The Delaware Sängerbund (German for Singers Alliance) holds an annual three-day long Oktoberfest. The Oktoberfest features carnival rides, German foods, and demonstrations of German singing and dancing.
The city of Wilmington is home to several ethnic festivals. The most popular is the annual Italian Festival hosted held each June in the neighborhood surrounding St. Anthony of Padua Roman Catholic Church. A highlight of the Italian Festival is a procession of the church's statues of saints throughout the community on the last afternoon of the festival.St. Hedwig Roman Catholic Church sponsors a Polish festival along the city Riverfront each October and Holy Trinity Greek Orthodox Church presents a Greek Festival at the church ground each June. These ethic festivals all feature carnival rides, ethnic foods and craft, and musical performances.
In Bethany Beach, the end of the summer season is honored each year with a traditional jazz funeral down the town's boardwalk. And at the end of October, Rehoboth Beach holds its annual Sea Witch Halloween and Fiddlers' Festival.
The Clifford Brown Jazz Festival is a free jazz music festival held annually at Rodney Square in Wilmington, Delaware. The first festival was held in 1989 on the open lawn in the central area of the city and has remained free to the public. The event is held in honor of Wilmington native and respected jazz trumpeter Clifford Brown, who died in a traffic accident in 1956.

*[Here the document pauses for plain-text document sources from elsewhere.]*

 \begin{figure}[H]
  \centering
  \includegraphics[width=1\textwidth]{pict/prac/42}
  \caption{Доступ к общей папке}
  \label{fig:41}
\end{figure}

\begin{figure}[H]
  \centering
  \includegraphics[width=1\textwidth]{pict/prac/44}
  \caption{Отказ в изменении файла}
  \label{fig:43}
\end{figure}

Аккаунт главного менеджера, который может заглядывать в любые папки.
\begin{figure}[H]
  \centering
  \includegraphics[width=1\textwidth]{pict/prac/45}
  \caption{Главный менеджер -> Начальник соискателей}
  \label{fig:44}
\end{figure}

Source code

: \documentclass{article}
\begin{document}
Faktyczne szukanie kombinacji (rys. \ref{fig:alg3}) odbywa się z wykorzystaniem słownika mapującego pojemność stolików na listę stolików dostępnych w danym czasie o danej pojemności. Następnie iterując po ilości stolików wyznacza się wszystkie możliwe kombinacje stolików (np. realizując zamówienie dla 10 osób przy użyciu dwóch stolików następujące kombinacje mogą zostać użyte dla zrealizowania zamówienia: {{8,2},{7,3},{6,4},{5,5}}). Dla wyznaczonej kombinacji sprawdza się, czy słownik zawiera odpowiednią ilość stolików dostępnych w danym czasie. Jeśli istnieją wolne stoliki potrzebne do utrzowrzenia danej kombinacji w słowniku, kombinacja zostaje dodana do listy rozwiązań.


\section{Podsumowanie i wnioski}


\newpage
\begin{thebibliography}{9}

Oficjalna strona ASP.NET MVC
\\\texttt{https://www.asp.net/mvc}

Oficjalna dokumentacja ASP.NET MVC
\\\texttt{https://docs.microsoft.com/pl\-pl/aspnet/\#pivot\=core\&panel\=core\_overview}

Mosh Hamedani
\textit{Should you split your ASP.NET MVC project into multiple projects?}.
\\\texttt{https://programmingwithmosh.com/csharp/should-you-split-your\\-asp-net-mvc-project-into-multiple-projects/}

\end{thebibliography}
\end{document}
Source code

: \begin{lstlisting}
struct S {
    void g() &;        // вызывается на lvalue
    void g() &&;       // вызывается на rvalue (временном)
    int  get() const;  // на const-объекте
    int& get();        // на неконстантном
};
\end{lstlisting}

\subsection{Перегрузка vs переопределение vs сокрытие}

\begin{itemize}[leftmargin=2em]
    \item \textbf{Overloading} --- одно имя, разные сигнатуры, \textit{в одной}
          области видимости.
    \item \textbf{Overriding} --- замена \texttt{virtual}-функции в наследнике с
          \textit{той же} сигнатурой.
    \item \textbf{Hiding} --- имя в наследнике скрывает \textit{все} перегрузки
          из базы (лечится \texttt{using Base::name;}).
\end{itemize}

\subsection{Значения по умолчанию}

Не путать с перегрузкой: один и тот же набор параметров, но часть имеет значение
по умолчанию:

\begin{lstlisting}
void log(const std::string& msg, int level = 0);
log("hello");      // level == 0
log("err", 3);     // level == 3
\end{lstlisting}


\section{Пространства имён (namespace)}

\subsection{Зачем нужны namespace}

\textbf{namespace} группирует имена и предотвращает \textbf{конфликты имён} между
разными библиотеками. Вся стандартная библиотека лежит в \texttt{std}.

The Wilmington Flower Market is a held each May in Wilmington's Rockford Park. The Flower Market is a three-day long festival which serves as a fundraiser for charitable organizations which benefit Delaware's children.

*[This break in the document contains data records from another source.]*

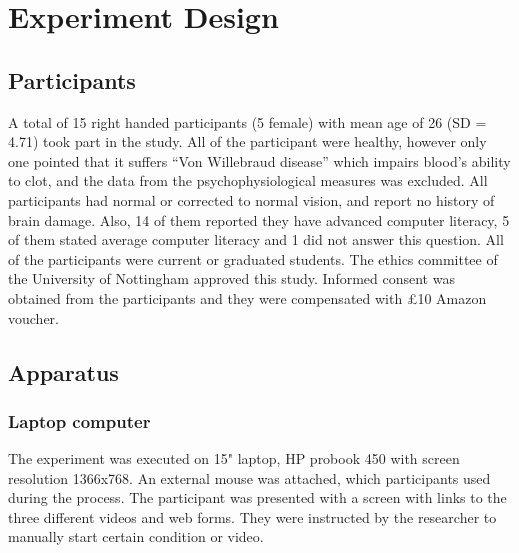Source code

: \documentclass[../main/Feedback.tex]{subfiles}
\begin{document}
\section{Experiment Design}

\subsection{Participants}
A total of 15 right handed participants (5 female) with mean age of 26 (SD = 4.71) took part in the study. All of the participant were healthy, however only one pointed that it suffers ``Von Willebraud disease'' which impairs blood's ability to clot, and the data from the psychophysiological measures was excluded. All participants had normal or corrected to normal vision, and report no history of brain damage. Also, 14 of them reported they have advanced computer literacy, 5 of them stated average computer literacy and 1 did not answer this question. All of the participants were current or graduated students. The ethics committee of the University of Nottingham approved this study. Informed consent was obtained from the participants and they were compensated with £10 Amazon voucher.
\subsection{Apparatus}
\subsubsection{Laptop computer}
The experiment was executed on 15" laptop, HP probook 450 with screen resolution 1366x768. An external mouse was attached, which participants used during the process. The participant was presented with a screen with links to the three different videos and web forms. They were instructed by the researcher to manually start certain condition or video. 
\end{document}
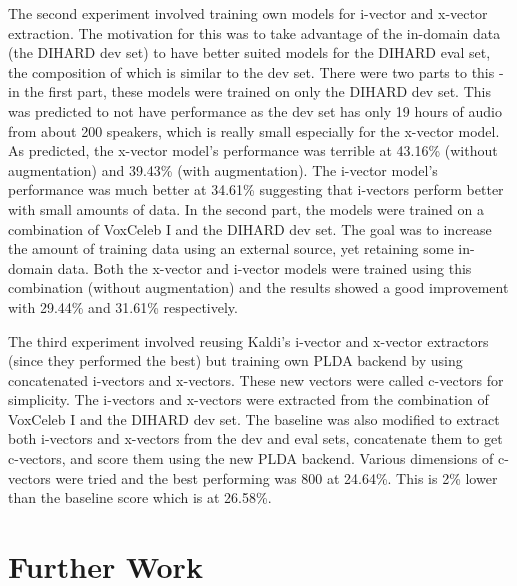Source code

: 		The second experiment involved training own models for i-vector and x-vector extraction. The motivation for this was to take advantage of the in-domain data (the DIHARD dev set) to have better suited models for the DIHARD eval set, the composition of which is similar to the dev set. There were two parts to this - in the first part, these models were trained on only the DIHARD dev set. This was predicted to not have performance as the dev set has only 19 hours of audio from about 200 speakers, which is really small especially for the x-vector model. As predicted, the x-vector model's performance was terrible at 43.16\% (without augmentation) and 39.43\% (with augmentation). The i-vector model's performance was much better at 34.61\% suggesting that i-vectors perform better with small amounts of data. In the second part, the models were trained on a combination of VoxCeleb I and the DIHARD dev set. The goal was to increase the amount of training data using an external source, yet retaining some in-domain data. Both the x-vector and i-vector models were trained using this combination (without augmentation) and the results showed a good improvement with 29.44\% and 31.61\% respectively.
		
		The third experiment involved reusing Kaldi's i-vector and x-vector extractors (since they performed the best) but training own PLDA backend by using concatenated i-vectors and x-vectors. These new vectors were called c-vectors for simplicity. The i-vectors and x-vectors were extracted from the combination of VoxCeleb I and the DIHARD dev set. The baseline was also modified to extract both i-vectors and x-vectors from the dev and eval sets, concatenate them to get c-vectors, and score them using the new PLDA backend. Various dimensions of c-vectors were tried and the best performing was 800 at 24.64\%. This is 2\% lower than the baseline score which is at 26.58\%.
		
		
		
	\section{Further Work}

The weekend after Halloween, Sussex County is the location of the annual Punkin Chunkin, where pumpkins are shot from devices such as air-powered cannons, trebuchets, catapults, and various other contraptions. The performance of various styles and classes of devices is supplemented by food booths and musical performances.

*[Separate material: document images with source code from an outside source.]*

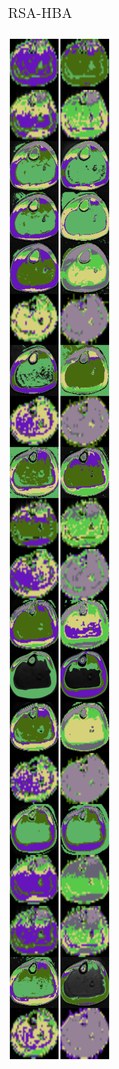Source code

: \documentclass[conference]{IEEEtran}
\begin{document}
\begin{figure}[!htb]
\begin{subfigure}[b]{0.13\textwidth}
		\caption{RSA-HBA}
		\label{fig:imagen1}
	\end{subfigure}
	\begin{subfigure}[b]{0.13\textwidth}
		\includegraphics[width=\textwidth]{Umbrales/kapur/Dim7/OPA_BES_Dim7_Kapur.png}

\end{subfigure}
\end{figure}
\end{document}
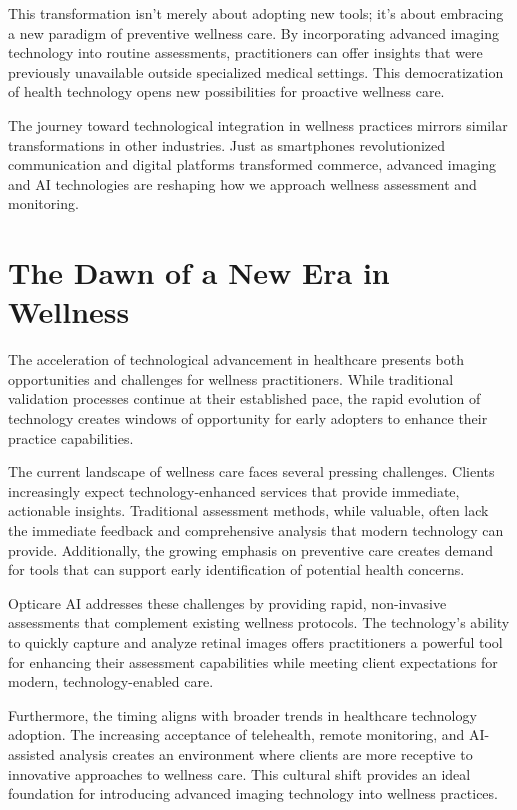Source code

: \documentclass[
  Letterpaper,
]{scrbook}
\begin{document}
This transformation isn't merely about adopting new tools; it's about
embracing a new paradigm of preventive wellness care. By incorporating
advanced imaging technology into routine assessments, practitioners can
offer insights that were previously unavailable outside specialized
medical settings. This democratization of health technology opens new
possibilities for proactive wellness care.

The journey toward technological integration in wellness practices
mirrors similar transformations in other industries. Just as smartphones
revolutionized communication and digital platforms transformed commerce,
advanced imaging and AI technologies are reshaping how we approach
wellness assessment and monitoring.

\section{The Dawn of a New Era in
Wellness}\label{the-dawn-of-a-new-era-in-wellness}

The acceleration of technological advancement in healthcare presents
both opportunities and challenges for wellness practitioners. While
traditional validation processes continue at their established pace, the
rapid evolution of technology creates windows of opportunity for early
adopters to enhance their practice capabilities.

The current landscape of wellness care faces several pressing
challenges. Clients increasingly expect technology-enhanced services
that provide immediate, actionable insights. Traditional assessment
methods, while valuable, often lack the immediate feedback and
comprehensive analysis that modern technology can provide. Additionally,
the growing emphasis on preventive care creates demand for tools that
can support early identification of potential health concerns.

Opticare AI addresses these challenges by providing rapid, non-invasive
assessments that complement existing wellness protocols. The
technology's ability to quickly capture and analyze retinal images
offers practitioners a powerful tool for enhancing their assessment
capabilities while meeting client expectations for modern,
technology-enabled care.

Furthermore, the timing aligns with broader trends in healthcare
technology adoption. The increasing acceptance of telehealth, remote
monitoring, and AI-assisted analysis creates an environment where
clients are more receptive to innovative approaches to wellness care.
This cultural shift provides an ideal foundation for introducing
advanced imaging technology into wellness practices.
\end{document}
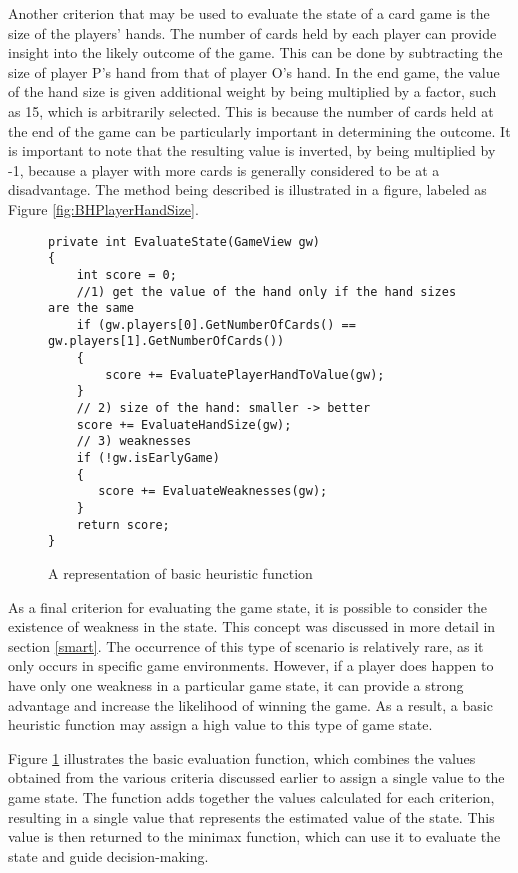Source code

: Another criterion that may be used to evaluate the state of a card game is the size of the players' hands. The number of cards held by each player can provide insight into the likely outcome of the game. This can be done by subtracting the size of player P's hand from that of player O's hand. In the end game, the value of the hand size is given additional weight by being multiplied by a factor, such as 15, which is arbitrarily selected. This is because the number of cards held at the end of the game can be particularly important in determining the outcome. It is important to note that the resulting value is inverted, by being multiplied by -1, because a player with more cards is generally considered to be at a disadvantage. The method being described is illustrated in a figure, labeled as Figure \ref{fig:BHPlayerHandSize}.

\begin{figure}[h]
\captionsetup{justification=centering}
\begin{lstlisting}[frame=single]
private int EvaluateState(GameView gw)
{
    int score = 0;
    //1) get the value of the hand only if the hand sizes are the same
    if (gw.players[0].GetNumberOfCards() == gw.players[1].GetNumberOfCards())
    {
        score += EvaluatePlayerHandToValue(gw);
    }
    // 2) size of the hand: smaller -> better 
    score += EvaluateHandSize(gw);
    // 3) weaknesses 
    if (!gw.isEarlyGame)
    {
       score += EvaluateWeaknesses(gw);
    }
    return score;
}
\end{lstlisting}
\caption{A representation of basic heuristic function}
\label{fig:basicEval}
\end{figure}

As a final criterion for evaluating the game state, it is possible to consider the existence of weakness in the state. This concept was discussed in more detail in section \ref{smart}. The occurrence of this type of scenario is relatively rare, as it only occurs in specific game environments. However, if a player does happen to have only one weakness in a particular game state, it can provide a strong advantage and increase the likelihood of winning the game. As a result, a basic heuristic function may assign a high value to this type of game state.

Figure \ref{fig:basicEval} illustrates the basic evaluation function, which combines the values obtained from the various criteria discussed earlier to assign a single value to the game state. The function adds together the values calculated for each criterion, resulting in a single value that represents the estimated value of the state. This value is then returned to the minimax function, which can use it to evaluate the state and guide decision-making.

During the second weekend in October, Bridgeville hosts its annual Apple Scrapple Festival. The carnival centers around the preparation and consumption of apples and scrapple and also includes contests, live entertainment, a car show, a tractor pull, and craft shows.
On the second Saturday in March the Chocolate Festival at the Rehoboth Beach Convention Center features chocolate made by professionals, amateurs, bakeries, and children.
A tradition that is unique to Delaware is Return Day, which occurs every two years on the Thursday following the November general election. Believed to be the only event of its kind in the United States, it is a continuation of a tradition that dates back to Delaware's earliest days in the 18th century. Festivities include the reading of election results from the Sussex County Courthouse balcony by the town crier, a parade in which winners and losers ride together, the roasting of an ox behind the courthouse, and the ceremonial burying of the hatchet in sand from Lewes Beach.